* **Work item**
Whenever a line below includes the word "Dashboard", copy that line.

* **The records**

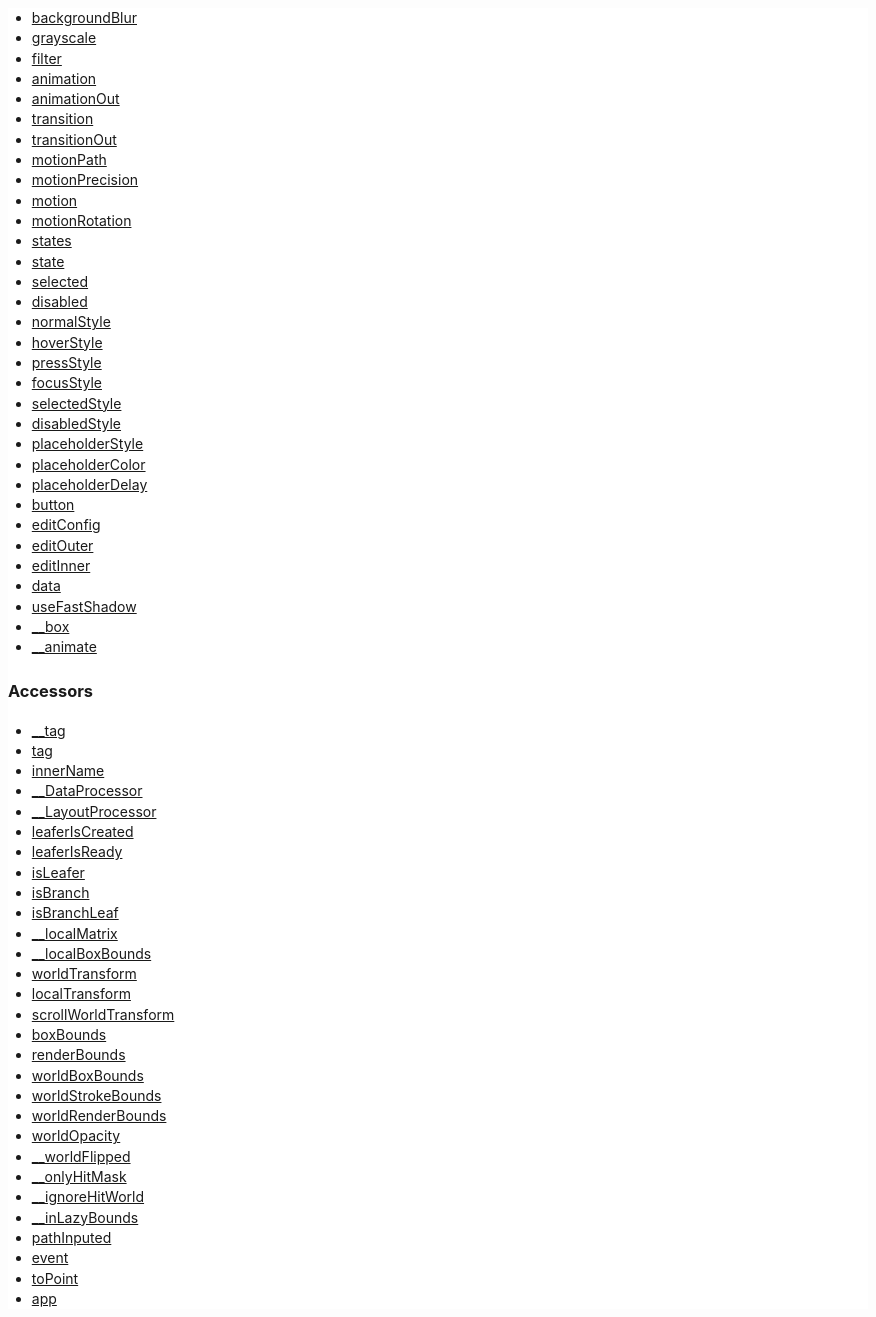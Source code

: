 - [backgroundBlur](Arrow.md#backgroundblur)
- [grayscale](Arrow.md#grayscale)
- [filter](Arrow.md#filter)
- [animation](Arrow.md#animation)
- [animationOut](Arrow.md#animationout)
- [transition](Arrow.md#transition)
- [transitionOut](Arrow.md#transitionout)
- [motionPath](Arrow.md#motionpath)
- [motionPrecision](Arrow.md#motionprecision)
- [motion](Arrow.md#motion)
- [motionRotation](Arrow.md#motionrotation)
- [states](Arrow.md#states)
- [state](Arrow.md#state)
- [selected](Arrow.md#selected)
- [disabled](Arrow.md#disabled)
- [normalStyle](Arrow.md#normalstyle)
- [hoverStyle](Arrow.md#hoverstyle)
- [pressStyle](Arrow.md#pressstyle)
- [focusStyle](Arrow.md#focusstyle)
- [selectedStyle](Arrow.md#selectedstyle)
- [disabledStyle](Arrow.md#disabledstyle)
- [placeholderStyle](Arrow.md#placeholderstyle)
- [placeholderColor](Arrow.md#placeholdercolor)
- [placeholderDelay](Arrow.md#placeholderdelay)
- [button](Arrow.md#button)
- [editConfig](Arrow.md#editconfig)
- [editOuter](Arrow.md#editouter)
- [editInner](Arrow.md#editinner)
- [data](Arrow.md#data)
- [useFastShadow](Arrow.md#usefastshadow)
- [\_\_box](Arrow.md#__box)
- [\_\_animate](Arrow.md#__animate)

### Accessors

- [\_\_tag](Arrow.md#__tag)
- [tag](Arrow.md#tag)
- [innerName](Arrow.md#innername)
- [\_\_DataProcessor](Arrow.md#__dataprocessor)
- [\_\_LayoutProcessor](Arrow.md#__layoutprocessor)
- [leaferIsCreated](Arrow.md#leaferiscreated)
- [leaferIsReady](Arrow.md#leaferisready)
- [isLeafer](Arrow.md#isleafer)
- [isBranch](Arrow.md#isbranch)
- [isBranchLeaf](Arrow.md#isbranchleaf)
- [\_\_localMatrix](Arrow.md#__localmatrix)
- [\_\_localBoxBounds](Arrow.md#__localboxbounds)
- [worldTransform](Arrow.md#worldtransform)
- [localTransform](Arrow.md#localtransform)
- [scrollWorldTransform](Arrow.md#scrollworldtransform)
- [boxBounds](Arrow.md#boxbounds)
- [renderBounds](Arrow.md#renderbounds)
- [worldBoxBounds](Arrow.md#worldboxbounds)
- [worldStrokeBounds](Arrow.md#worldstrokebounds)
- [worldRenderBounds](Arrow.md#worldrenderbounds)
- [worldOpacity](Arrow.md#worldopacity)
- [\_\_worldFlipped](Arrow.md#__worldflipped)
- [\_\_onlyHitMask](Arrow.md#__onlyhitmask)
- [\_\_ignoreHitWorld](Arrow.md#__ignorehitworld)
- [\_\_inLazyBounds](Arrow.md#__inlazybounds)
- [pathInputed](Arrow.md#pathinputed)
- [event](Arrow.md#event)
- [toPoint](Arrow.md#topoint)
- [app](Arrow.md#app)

==

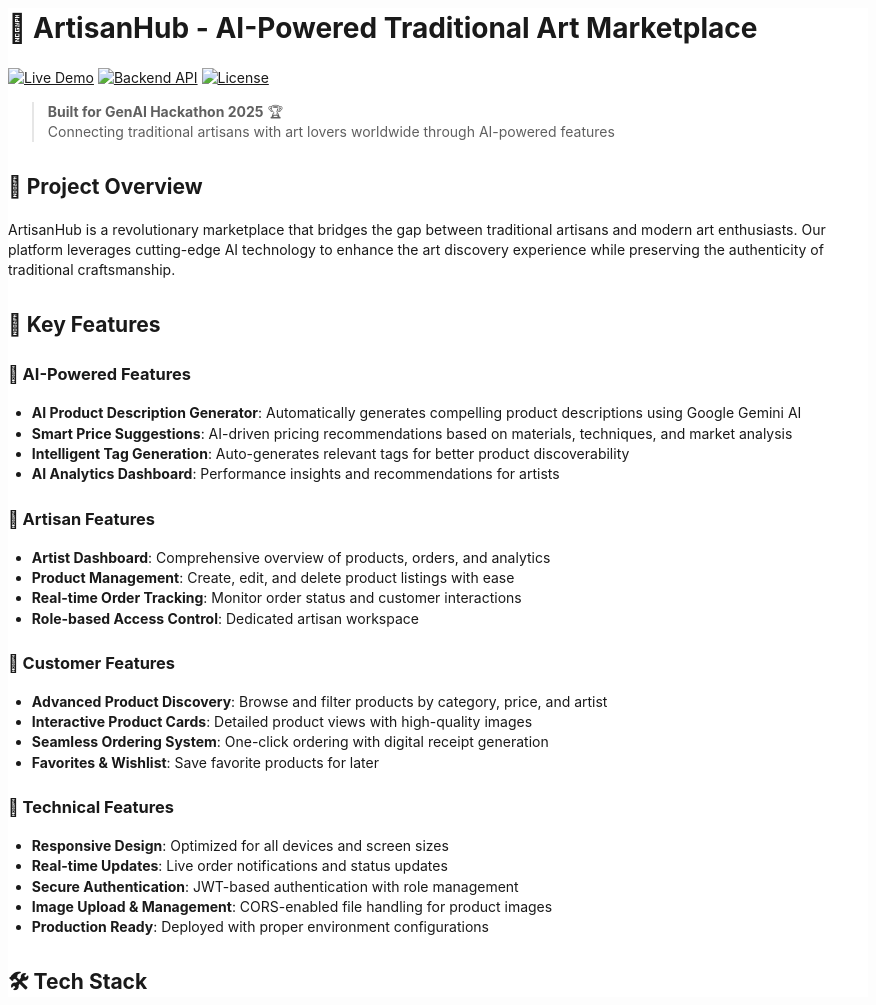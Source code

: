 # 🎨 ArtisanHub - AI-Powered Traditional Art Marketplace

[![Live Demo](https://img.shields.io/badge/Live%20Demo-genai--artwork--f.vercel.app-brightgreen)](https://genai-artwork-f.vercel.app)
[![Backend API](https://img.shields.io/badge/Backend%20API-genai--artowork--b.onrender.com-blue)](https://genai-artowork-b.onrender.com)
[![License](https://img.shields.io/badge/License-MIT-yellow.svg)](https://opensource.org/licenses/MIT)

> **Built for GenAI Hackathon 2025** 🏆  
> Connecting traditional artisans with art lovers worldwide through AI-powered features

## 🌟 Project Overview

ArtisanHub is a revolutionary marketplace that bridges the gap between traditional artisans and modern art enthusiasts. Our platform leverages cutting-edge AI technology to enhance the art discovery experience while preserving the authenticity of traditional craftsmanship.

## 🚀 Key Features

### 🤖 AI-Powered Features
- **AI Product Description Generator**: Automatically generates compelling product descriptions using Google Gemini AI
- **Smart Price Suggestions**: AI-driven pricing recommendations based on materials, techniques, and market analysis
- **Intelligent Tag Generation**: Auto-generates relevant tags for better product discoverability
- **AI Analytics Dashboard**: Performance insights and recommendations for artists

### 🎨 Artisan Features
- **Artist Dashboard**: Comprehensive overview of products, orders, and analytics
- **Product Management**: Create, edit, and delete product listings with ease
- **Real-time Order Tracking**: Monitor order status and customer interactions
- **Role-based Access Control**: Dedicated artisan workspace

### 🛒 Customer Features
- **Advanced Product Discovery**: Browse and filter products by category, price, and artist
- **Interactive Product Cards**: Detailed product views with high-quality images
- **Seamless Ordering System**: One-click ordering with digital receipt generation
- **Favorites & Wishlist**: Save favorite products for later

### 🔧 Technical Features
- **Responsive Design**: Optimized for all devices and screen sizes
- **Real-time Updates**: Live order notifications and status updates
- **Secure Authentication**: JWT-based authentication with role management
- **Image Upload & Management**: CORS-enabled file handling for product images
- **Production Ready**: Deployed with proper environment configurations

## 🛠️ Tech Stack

* **Task output**
- **AI Analytics Dashboard**: Performance insights and recommendations for artists
- **Artist Dashboard**: Comprehensive overview of products, orders, and analytics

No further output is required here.